What’s grandpa saying? First Hokkien speech translator could boost communication between generations

The company hopes to bridge communication gaps between generations. PHOTO: PIXABAY

SINGAPORE - Hokkien-speaking grandparents may soon be able to converse with their English-speaking grandchildren using a speech translation system developed by artificial intelligence (AI) laboratory Meta AI. 

The AI-powered system, the first of its kind to translate between Hokkien and English, is currently in the research phase. Meta AI belongs to Meta, which runs Facebook.

Earlier this month, the lab released a video demonstration by Meta founder and chief executive Mark Zuckerberg and Mr Chen Peng-jen, who led the development of the software.

In the video, Mr Chen, Meta AI’s software engineer, spoke in Hokkien, and Mr Zuckerberg in English. The system translated their conversation seamlessly.

Mr Chen, 37, grew up in Taiwan speaking Mandarin. His father Chen Sheng-Jiang, a 70-year-old retired factory lead technician, spoke Taiwanese Hokkien. 

“I have always wished my father could communicate with everyone in Taiwanese Hokkien, which is the language he’s most comfortable speaking,” said Mr Chen, who is now based in New York.  “He understands Mandarin well, but speaks more slowly when communicating about complex topics.” 

Hokkien, which has a history of more than 1,700 years, is spoken by around 50 million people in parts of China, Taiwan, and among the Chinese diaspora in South-east Asian countries like Singapore, Indonesia, Malaysia and the Philippines.

The Hokkien dialect group, at around 45 per cent of the Chinese community in Singapore, is the largest Chinese dialect group here. The dialect used to be the lingua franca of the Chinese communities in Singapore before the Government pushed for the widespread use of Mandarin to replace dialects with its Speak Mandarin Campaign from 1979.  

While using computers to translate languages is not new, previous efforts have focused on written languages. However, of the more than 7,000 languages currently in use, over 40 per cent are primarily oral, like Hokkien. They do not have a standard or widely known writing system.

There is little speech data on Hokkien, and the dialect has not been paired with other languages like Spanish or English. There are also few human English-to-Hokkien translators, making it difficult to collect and annotate data to train the AI system.

To get around these problems, Meta researchers used text written in Chinese, which is similar to Hokkien. The team also worked closely with Hokkien speakers to ensure that the translations were correct.

Meta researchers believe AI could help solve many communication challenges for speakers of oral languages. It could, for instance, make it easier for people to navigate the Internet and communicate in different languages virtually or in real life. 

Hokkien is just the first step to translating other oral languages for Meta AI. The researchers will make their model, code and training data freely available to allow others in the community or industry to build on their work.

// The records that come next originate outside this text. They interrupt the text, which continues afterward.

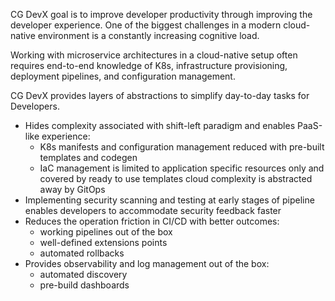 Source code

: 
CG DevX goal is to improve developer productivity through improving the developer experience. 
One of the biggest challenges in a modern cloud-native environment is a constantly increasing cognitive load. 
 
Working with microservice architectures in a cloud-native setup often requires end-to-end knowledge of K8s, infrastructure provisioning, deployment pipelines, and configuration management.

CG DevX provides layers of abstractions to simplify day-to-day tasks for Developers.

- Hides complexity associated with shift-left paradigm and enables PaaS-like experience:
    - K8s manifests and configuration management reduced with pre-built templates and codegen
    - IaC management is limited to application specific resources only and covered by ready to use templates cloud
      complexity is abstracted away by GitOps
- Implementing security scanning and testing at early stages of pipeline enables developers to accommodate security
  feedback faster
- Reduces the operation friction in CI/CD with better outcomes:
  - working pipelines out of the box
  - well-defined extensions points
  - automated rollbacks
- Provides observability and log management out of the box:
    - automated discovery
    - pre-build dashboards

The effort to translate Hokkien comes under what Meta calls a Universal Speech Translator. The company hopes to translate many more languages in real-time to help millions of people break down language barriers wherever they are located – even in the metaverse. It also hopes to bridge communication gaps between generations and prevent some languages from dying out.

“The ability to communicate with anyone in any language – that’s a superpower people have dreamed of forever, and AI is going to deliver that within our lifetimes,” said Mr Zuckerberg in the online presentation.